Out of the lines below, please list those that hold the string "github".

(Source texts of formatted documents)
───

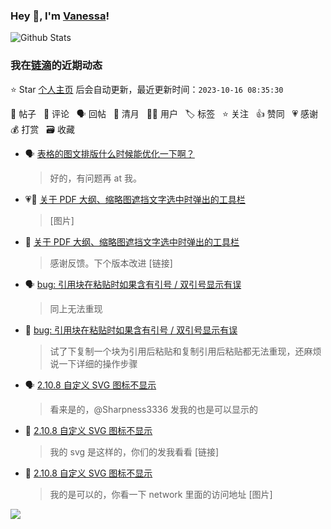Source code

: ### Hey 👋, I'm [Vanessa](http://vanessa.b3log.org/)!

![Github Stats](https://github-readme-stats.vercel.app/api?username=Vanessa219&show_icons=true)

<!--events start -->

### 我在[链滴](https://ld246.com)的近期动态

⭐️ Star [个人主页](https://github.com/Vanessa219/Vanessa219) 后会自动更新，最近更新时间：`2023-10-16 08:35:30`

📝 帖子 &nbsp; 💬 评论 &nbsp; 🗣 回帖 &nbsp; 🌙 清月 &nbsp; 👨‍💻 用户 &nbsp; 🏷️ 标签 &nbsp; ⭐️ 关注 &nbsp; 👍 赞同 &nbsp; 💗 感谢 &nbsp; 💰 打赏 &nbsp; 🗃 收藏

* 🗣 [表格的图文排版什么时候能优化一下啊？](https://ld246.com/article/1690555777162/comment/1697326786888#comments)

  > 好的，有问题再 at 我。
* 💗📝 [关于 PDF 大纲、缩略图遮挡文字选中时弹出的工具栏](https://ld246.com/article/1697096086017)

  > [图片]
* 💬 [关于 PDF 大纲、缩略图遮挡文字选中时弹出的工具栏](https://ld246.com/article/1697096086017/comment/1697102167969#comments)

  > 感谢反馈。下个版本改进 [链接]
* 🗣 [bug: 引用块在粘贴时如果含有引号 / 双引号显示有误](https://ld246.com/article/1697078748734/comment/1697094003498#comments)

  > 同上无法重现
* 💬 [bug: 引用块在粘贴时如果含有引号 / 双引号显示有误](https://ld246.com/article/1697078748734/comment/1697083468883#comments)

  > 试了下复制一个块为引用后粘贴和复制引用后粘贴都无法重现，还麻烦说一下详细的操作步骤
* 🗣 [2.10.8 自定义 SVG 图标不显示](https://ld246.com/article/1697031777567/comment/1697082018905#comments)

  > 看来是的，@Sharpness3336 发我的也是可以显示的
* 💬 [2.10.8 自定义 SVG 图标不显示](https://ld246.com/article/1697031777567/comment/1697081231730#comments)

  > 我的 svg 是这样的，你们的发我看看 [链接]
* 💬 [2.10.8 自定义 SVG 图标不显示](https://ld246.com/article/1697031777567/comment/1697040377086#comments)

  > 我的是可以的，你看一下 network 里面的访问地址 [图片]


<!--events end -->

<a title="Hits" target="_blank" href="https://github.com/Vanessa219/Vanessa219"><img src="https://hits.b3log.org/Vanessa219/Vanessa219.svg"></a>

───

* [Task result]:
![Github Stats](https://github-readme-stats.vercel.app/api?username=Vanessa219&show_icons=true)
⭐️ Star [个人主页](https://github.com/Vanessa219/Vanessa219) 后会自动更新，最近更新时间：`2023-10-16 08:35:30`
<a title="Hits" target="_blank" href="https://github.com/Vanessa219/Vanessa219"><img src="https://hits.b3log.org/Vanessa219/Vanessa219.svg"></a>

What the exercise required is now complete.